The data services offered by AXS have always been incredibly helpful for clients. But to make them so valuable, a significant amount of ETL work and reporting was required, which resulted in some challenges for the team. To learn more about those challenges, and how they eventually found a solution in both Etleap and Looker, we spoke with Ben Fischer, the Sr. Director of Business Intelligence and Strategy.

THE CHALLENGES

Ben oversees the Business Intelligence and Strategy team, which manages everything from integrations and building data models to powering the data warehouse and products across AXS. The team’s main objectives are to power AXS’s internal data services, while also delivering data services for clients.

Before Etleap and Looker, the Data Engineering team was spending more and more of their time working on internal and external requests for one-off ingestions and custom data sources. Each data source would take anywhere from half a day to weeks (or even months) to implement, which meant the team was spending most of their time on ETL work, and not enough time on making the data useful.

“With Etleap, we’re able to do the ETL end-to-end and get it directly into the hands of whoever’s trying to use it right away.”

– Ben Fischer, Sr.
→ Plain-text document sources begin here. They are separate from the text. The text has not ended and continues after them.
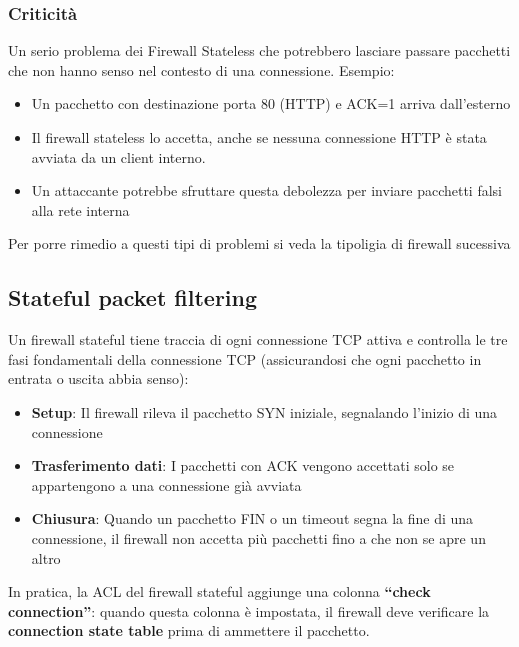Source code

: \subsubsection{Criticità}
Un serio problema dei Firewall Stateless che potrebbero lasciare passare pacchetti che non hanno senso nel contesto di una connessione.
Esempio:
\begin{itemize}
    \item Un pacchetto con destinazione porta 80 (HTTP) e ACK=1 arriva dall'esterno
    \item Il firewall stateless lo accetta, anche se nessuna connessione HTTP è stata avviata da un client interno.
    \item Un attaccante potrebbe sfruttare questa debolezza per inviare pacchetti falsi alla rete interna
\end{itemize}

Per porre rimedio a questi tipi di problemi si veda la tipoligia di firewall sucessiva

\subsection{Stateful packet filtering}
Un firewall stateful tiene traccia di ogni connessione TCP attiva e controlla le tre fasi fondamentali della connessione TCP (assicurandosi che ogni pacchetto in entrata o uscita abbia senso):
\begin{itemize}
    \item \textbf{Setup}: Il firewall rileva il pacchetto SYN iniziale, segnalando l'inizio di una connessione
    \item \textbf{Trasferimento dati}: I pacchetti con ACK vengono accettati solo se appartengono a una connessione già avviata
    \item \textbf{Chiusura}: Quando un pacchetto FIN o un timeout segna la fine di una connessione, il firewall non accetta più pacchetti fino a che non se apre un altro
\end{itemize}

In pratica, la ACL del firewall stateful aggiunge una colonna \textbf{``check connection''}: quando questa colonna è impostata, il firewall deve verificare la \textbf{connection state table} prima di ammettere il pacchetto.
Director of Business Intelligence

Ben told us, “The whole team was just getting sucked into ETL work constantly, which was not the best use of their time. We wanted to be working on modeling and on the products.”

SEARCHING FOR A BETTER DATA SOLUTION

In order to find the right solutions to fit their needs, the AXS team compared several modern ETL solutions.

When comparing the options, they found that most of the tools were good solutions for getting ETL out of the engineers’ hands, allowing less technical people to consistently bring in the data, while also offering support and monitoring. However, Etleap stood out in two main areas: transformation and transparency.

For AXS, transformation was important because they wanted the ability to not only bring in a new data source, but automatically transform it into something useful for analysts. “Stitch and Fivetran are really focused on the “extract” and “load,” so they’ll bring data in from an outside source and put it into your data warehouse, but they don’t offer much in the way of transformation. You still have to transform it afterwards into something that’s usable, which means you’re still relying on engineering to access the data. With Etleap, we’re able to do the ETL end-to-end and get it directly into the hands of whoever’s trying to use it right away.” said Ben.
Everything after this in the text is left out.